Artikel 12 VO (EU) 2022/2560
Einstweilige Maßnahmen
(1) Um den Wettbewerb auf dem Binnenmarkt zu wahren und nicht wiedergutzumachenden Schaden abzuwenden, kann die Kommission einen Durchführungsrechtsakt in Form eines Beschlusses zur Anordnung einstweiliger Maßnahmen erlassen, wenn
- a)
- es hinreichende Anhaltspunkte dafür gibt, dass eine finanzielle Zuwendung eine drittstaatliche Subvention darstellt und den Binnenmarkt verzerrt und
- b)
- die Gefahr eines schweren und nicht wiedergutzumachenden Schadens für den Wettbewerb auf dem Binnenmarkt besteht.
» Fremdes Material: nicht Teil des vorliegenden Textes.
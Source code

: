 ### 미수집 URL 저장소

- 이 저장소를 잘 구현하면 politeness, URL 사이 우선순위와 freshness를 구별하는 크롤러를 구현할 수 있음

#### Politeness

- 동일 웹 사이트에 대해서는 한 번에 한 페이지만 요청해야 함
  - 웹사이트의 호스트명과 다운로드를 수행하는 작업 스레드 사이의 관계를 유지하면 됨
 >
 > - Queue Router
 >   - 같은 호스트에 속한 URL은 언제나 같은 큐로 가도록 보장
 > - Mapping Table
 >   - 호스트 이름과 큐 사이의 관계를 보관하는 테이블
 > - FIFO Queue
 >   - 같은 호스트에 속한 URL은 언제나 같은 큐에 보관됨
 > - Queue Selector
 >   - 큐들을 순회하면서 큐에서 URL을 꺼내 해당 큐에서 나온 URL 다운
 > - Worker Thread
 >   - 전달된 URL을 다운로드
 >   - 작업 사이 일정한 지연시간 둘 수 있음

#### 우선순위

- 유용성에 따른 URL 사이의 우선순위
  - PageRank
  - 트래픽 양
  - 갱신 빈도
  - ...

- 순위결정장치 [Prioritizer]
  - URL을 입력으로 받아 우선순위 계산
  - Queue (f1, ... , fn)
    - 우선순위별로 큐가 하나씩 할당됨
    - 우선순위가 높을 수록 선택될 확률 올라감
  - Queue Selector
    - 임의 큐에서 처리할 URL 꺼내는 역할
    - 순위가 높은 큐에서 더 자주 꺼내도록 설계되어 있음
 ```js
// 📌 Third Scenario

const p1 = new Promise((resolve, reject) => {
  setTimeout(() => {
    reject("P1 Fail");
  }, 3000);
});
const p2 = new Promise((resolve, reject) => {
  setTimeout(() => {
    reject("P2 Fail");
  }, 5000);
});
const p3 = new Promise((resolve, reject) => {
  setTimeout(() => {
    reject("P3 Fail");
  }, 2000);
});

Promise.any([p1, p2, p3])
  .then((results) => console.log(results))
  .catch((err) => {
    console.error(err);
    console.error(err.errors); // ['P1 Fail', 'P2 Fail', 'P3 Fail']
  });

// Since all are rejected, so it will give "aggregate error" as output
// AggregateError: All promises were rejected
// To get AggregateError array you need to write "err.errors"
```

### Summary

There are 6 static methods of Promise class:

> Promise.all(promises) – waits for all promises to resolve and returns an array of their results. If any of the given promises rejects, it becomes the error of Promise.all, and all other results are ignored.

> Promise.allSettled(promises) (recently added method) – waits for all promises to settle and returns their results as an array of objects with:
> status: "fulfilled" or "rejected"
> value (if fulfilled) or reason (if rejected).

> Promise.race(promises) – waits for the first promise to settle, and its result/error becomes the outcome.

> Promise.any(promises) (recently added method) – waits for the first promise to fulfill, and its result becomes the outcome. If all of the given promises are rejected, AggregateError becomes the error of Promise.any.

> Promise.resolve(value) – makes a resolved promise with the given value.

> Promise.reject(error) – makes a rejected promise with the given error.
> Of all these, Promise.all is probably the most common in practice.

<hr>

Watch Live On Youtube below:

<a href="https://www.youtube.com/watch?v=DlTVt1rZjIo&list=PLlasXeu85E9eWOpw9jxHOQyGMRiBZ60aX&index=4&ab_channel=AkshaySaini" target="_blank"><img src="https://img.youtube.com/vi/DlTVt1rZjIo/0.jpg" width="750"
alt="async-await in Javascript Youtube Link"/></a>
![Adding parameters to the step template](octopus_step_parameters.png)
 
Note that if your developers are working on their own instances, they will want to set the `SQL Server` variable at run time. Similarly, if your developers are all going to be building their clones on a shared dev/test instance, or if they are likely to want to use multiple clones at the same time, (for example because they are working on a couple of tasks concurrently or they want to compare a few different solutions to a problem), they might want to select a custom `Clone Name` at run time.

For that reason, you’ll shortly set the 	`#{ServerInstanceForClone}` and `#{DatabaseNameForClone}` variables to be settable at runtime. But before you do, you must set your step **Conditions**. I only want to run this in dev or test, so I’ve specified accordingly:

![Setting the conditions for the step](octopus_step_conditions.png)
Dieser Durchführungsrechtsakt wird gemäß dem in Artikel 48 Absatz 2 genannten Beratungsverfahren erlassen.
(2) Die einstweiligen Maßnahmen können insbesondere, müssen aber nicht ausschließlich aus den in Artikel 7 Absatz 4 Buchstaben a, c und d genannten Maßnahmen bestehen. Im Zusammenhang mit öffentlichen Vergabeverfahren dürfen keine einstweiligen Maßnahmen ergriffen werden.
(3) Die einstweiligen Maßnahmen gelten entweder für einen bestimmten Zeitraum, der soweit erforderlich und angemessen verlängert werden kann, oder bis der endgültige Beschluss erlassen wurde.